WORK TO BE COMPLETED
Although the entries contain pictures, repeat only their words, exactly as written.

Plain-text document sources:

*** Block opens ***

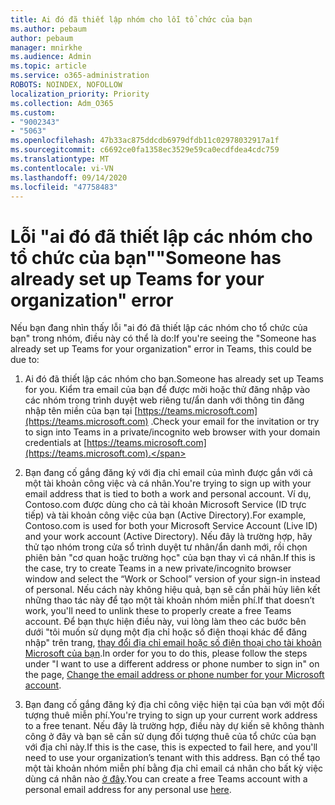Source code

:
 ```yaml
---
title: Ai đó đã thiết lập nhóm cho lỗi tổ chức của bạn
ms.author: pebaum
author: pebaum
manager: mnirkhe
ms.audience: Admin
ms.topic: article
ms.service: o365-administration
ROBOTS: NOINDEX, NOFOLLOW
localization_priority: Priority
ms.collection: Adm_O365
ms.custom:
- "9002343"
- "5063"
ms.openlocfilehash: 47b33ac875ddcdb6979dfdb11c02978032917a1f
ms.sourcegitcommit: c6692ce0fa1358ec3529e59ca0ecdfdea4cdc759
ms.translationtype: MT
ms.contentlocale: vi-VN
ms.lasthandoff: 09/14/2020
ms.locfileid: "47758483"
---
```

# <a name="someone-has-already-set-up-teams-for-your-organization-error"></a><span data-ttu-id="64b9c-102">Lỗi "ai đó đã thiết lập các nhóm cho tổ chức của bạn"</span><span class="sxs-lookup"><span data-stu-id="64b9c-102">"Someone has already set up Teams for your organization" error</span></span>

<span data-ttu-id="64b9c-103">Nếu bạn đang nhìn thấy lỗi "ai đó đã thiết lập các nhóm cho tổ chức của bạn" trong nhóm, điều này có thể là do:</span><span class="sxs-lookup"><span data-stu-id="64b9c-103">If you're seeing the "Someone has already set up Teams for your organization" error in Teams, this could be due to:</span></span>

1. <span data-ttu-id="64b9c-104">Ai đó đã thiết lập các nhóm cho bạn.</span><span class="sxs-lookup"><span data-stu-id="64b9c-104">Someone has already set up Teams for you.</span></span> <span data-ttu-id="64b9c-105">Kiểm tra email của bạn để được mời hoặc thử đăng nhập vào các nhóm trong trình duyệt web riêng tư/ẩn danh với thông tin đăng nhập tên miền của bạn tại [https://teams.microsoft.com](https://teams.microsoft.com) .</span><span class="sxs-lookup"><span data-stu-id="64b9c-105">Check your email for the invitation or try to sign into Teams in a private/incognito web browser with your domain credentials at [https://teams.microsoft.com](https://teams.microsoft.com).</span></span>

2. <span data-ttu-id="64b9c-106">Bạn đang cố gắng đăng ký với địa chỉ email của mình được gắn với cả một tài khoản công việc và cá nhân.</span><span class="sxs-lookup"><span data-stu-id="64b9c-106">You're trying to sign up with your email address that is tied to both a work and personal account.</span></span> <span data-ttu-id="64b9c-107">Ví dụ, Contoso.com được dùng cho cả tài khoản Microsoft Service (ID trực tiếp) và tài khoản công việc của bạn (Active Directory).</span><span class="sxs-lookup"><span data-stu-id="64b9c-107">For example, Contoso.com is used for both your Microsoft Service Account (Live ID) and your work account (Active Directory).</span></span> <span data-ttu-id="64b9c-108">Nếu đây là trường hợp, hãy thử tạo nhóm trong cửa sổ trình duyệt tư nhân/ẩn danh mới, rồi chọn phiên bản "cơ quan hoặc trường học" của bạn thay vì cá nhân.</span><span class="sxs-lookup"><span data-stu-id="64b9c-108">If this is the case, try to create Teams in a new private/incognito browser window and select the “Work or School” version of your sign-in instead of personal.</span></span> <span data-ttu-id="64b9c-109">Nếu cách này không hiệu quả, bạn sẽ cần phải hủy liên kết những thao tác này để tạo một tài khoản nhóm miễn phí.</span><span class="sxs-lookup"><span data-stu-id="64b9c-109">If that doesn’t work, you'll need to unlink these to properly create a free Teams account.</span></span> <span data-ttu-id="64b9c-110">Để bạn thực hiện điều này, vui lòng làm theo các bước bên dưới "tôi muốn sử dụng một địa chỉ hoặc số điện thoại khác để đăng nhập" trên trang, [thay đổi địa chỉ email hoặc số điện thoại cho tài khoản Microsoft của bạn](https://support.microsoft.com/help/12407).</span><span class="sxs-lookup"><span data-stu-id="64b9c-110">In order for you to do this, please follow the steps under "I want to use a different address or phone number to sign in" on the page, [Change the email address or phone number for your Microsoft account](https://support.microsoft.com/help/12407).</span></span>

3. <span data-ttu-id="64b9c-111">Bạn đang cố gắng đăng ký địa chỉ công việc hiện tại của bạn với một đối tượng thuê miễn phí.</span><span class="sxs-lookup"><span data-stu-id="64b9c-111">You're trying to sign up your current work address to a free tenant.</span></span> <span data-ttu-id="64b9c-112">Nếu đây là trường hợp, điều này dự kiến sẽ không thành công ở đây và bạn sẽ cần sử dụng đối tượng thuê của tổ chức của bạn với địa chỉ này.</span><span class="sxs-lookup"><span data-stu-id="64b9c-112">If this is the case, this is expected to fail here, and you'll need to use your organization’s tenant with this address.</span></span> <span data-ttu-id="64b9c-113">Bạn có thể tạo một tài khoản nhóm miễn phí bằng địa chỉ email cá nhân cho bất kỳ việc dùng cá nhân nào [ở đây](https://products.office.com/microsoft-teams/group-chat-software).</span><span class="sxs-lookup"><span data-stu-id="64b9c-113">You can create a free Teams account with a personal email address for any personal use [here](https://products.office.com/microsoft-teams/group-chat-software).</span></span>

*** Block closes ***

WORKED SOLUTION
Source code

:
 ```yaml
---
title: Ai đó đã thiết lập nhóm cho lỗi tổ chức của bạn
ms.author: pebaum
author: pebaum
manager: mnirkhe
ms.audience: Admin
ms.topic: article
ms.service: o365-administration
ROBOTS: NOINDEX, NOFOLLOW
localization_priority: Priority
ms.collection: Adm_O365
ms.custom:
- "9002343"
- "5063"
ms.openlocfilehash: 47b33ac875ddcdb6979dfdb11c02978032917a1f
ms.sourcegitcommit: c6692ce0fa1358ec3529e59ca0ecdfdea4cdc759
ms.translationtype: MT
ms.contentlocale: vi-VN
ms.lasthandoff: 09/14/2020
ms.locfileid: "47758483"
---
```

# <a name="someone-has-already-set-up-teams-for-your-organization-error"></a><span data-ttu-id="64b9c-102">Lỗi "ai đó đã thiết lập các nhóm cho tổ chức của bạn"</span><span class="sxs-lookup"><span data-stu-id="64b9c-102">"Someone has already set up Teams for your organization" error</span></span>

<span data-ttu-id="64b9c-103">Nếu bạn đang nhìn thấy lỗi "ai đó đã thiết lập các nhóm cho tổ chức của bạn" trong nhóm, điều này có thể là do:</span><span class="sxs-lookup"><span data-stu-id="64b9c-103">If you're seeing the "Someone has already set up Teams for your organization" error in Teams, this could be due to:</span></span>

1. <span data-ttu-id="64b9c-104">Ai đó đã thiết lập các nhóm cho bạn.</span><span class="sxs-lookup"><span data-stu-id="64b9c-104">Someone has already set up Teams for you.</span></span> <span data-ttu-id="64b9c-105">Kiểm tra email của bạn để được mời hoặc thử đăng nhập vào các nhóm trong trình duyệt web riêng tư/ẩn danh với thông tin đăng nhập tên miền của bạn tại [https://teams.microsoft.com](https://teams.microsoft.com) .</span><span class="sxs-lookup"><span data-stu-id="64b9c-105">Check your email for the invitation or try to sign into Teams in a private/incognito web browser with your domain credentials at [https://teams.microsoft.com](https://teams.microsoft.com).</span></span>

2. <span data-ttu-id="64b9c-106">Bạn đang cố gắng đăng ký với địa chỉ email của mình được gắn với cả một tài khoản công việc và cá nhân.</span><span class="sxs-lookup"><span data-stu-id="64b9c-106">You're trying to sign up with your email address that is tied to both a work and personal account.</span></span> <span data-ttu-id="64b9c-107">Ví dụ, Contoso.com được dùng cho cả tài khoản Microsoft Service (ID trực tiếp) và tài khoản công việc của bạn (Active Directory).</span><span class="sxs-lookup"><span data-stu-id="64b9c-107">For example, Contoso.com is used for both your Microsoft Service Account (Live ID) and your work account (Active Directory).</span></span> <span data-ttu-id="64b9c-108">Nếu đây là trường hợp, hãy thử tạo nhóm trong cửa sổ trình duyệt tư nhân/ẩn danh mới, rồi chọn phiên bản "cơ quan hoặc trường học" của bạn thay vì cá nhân.</span><span class="sxs-lookup"><span data-stu-id="64b9c-108">If this is the case, try to create Teams in a new private/incognito browser window and select the “Work or School” version of your sign-in instead of personal.</span></span> <span data-ttu-id="64b9c-109">Nếu cách này không hiệu quả, bạn sẽ cần phải hủy liên kết những thao tác này để tạo một tài khoản nhóm miễn phí.</span><span class="sxs-lookup"><span data-stu-id="64b9c-109">If that doesn’t work, you'll need to unlink these to properly create a free Teams account.</span></span> <span data-ttu-id="64b9c-110">Để bạn thực hiện điều này, vui lòng làm theo các bước bên dưới "tôi muốn sử dụng một địa chỉ hoặc số điện thoại khác để đăng nhập" trên trang, [thay đổi địa chỉ email hoặc số điện thoại cho tài khoản Microsoft của bạn](https://support.microsoft.com/help/12407).</span><span class="sxs-lookup"><span data-stu-id="64b9c-110">In order for you to do this, please follow the steps under "I want to use a different address or phone number to sign in" on the page, [Change the email address or phone number for your Microsoft account](https://support.microsoft.com/help/12407).</span></span>

3. <span data-ttu-id="64b9c-111">Bạn đang cố gắng đăng ký địa chỉ công việc hiện tại của bạn với một đối tượng thuê miễn phí.</span><span class="sxs-lookup"><span data-stu-id="64b9c-111">You're trying to sign up your current work address to a free tenant.</span></span> <span data-ttu-id="64b9c-112">Nếu đây là trường hợp, điều này dự kiến sẽ không thành công ở đây và bạn sẽ cần sử dụng đối tượng thuê của tổ chức của bạn với địa chỉ này.</span><span class="sxs-lookup"><span data-stu-id="64b9c-112">If this is the case, this is expected to fail here, and you'll need to use your organization’s tenant with this address.</span></span> <span data-ttu-id="64b9c-113">Bạn có thể tạo một tài khoản nhóm miễn phí bằng địa chỉ email cá nhân cho bất kỳ việc dùng cá nhân nào [ở đây](https://products.office.com/microsoft-teams/group-chat-software).</span><span class="sxs-lookup"><span data-stu-id="64b9c-113">You can create a free Teams account with a personal email address for any personal use [here](https://products.office.com/microsoft-teams/group-chat-software).</span></span>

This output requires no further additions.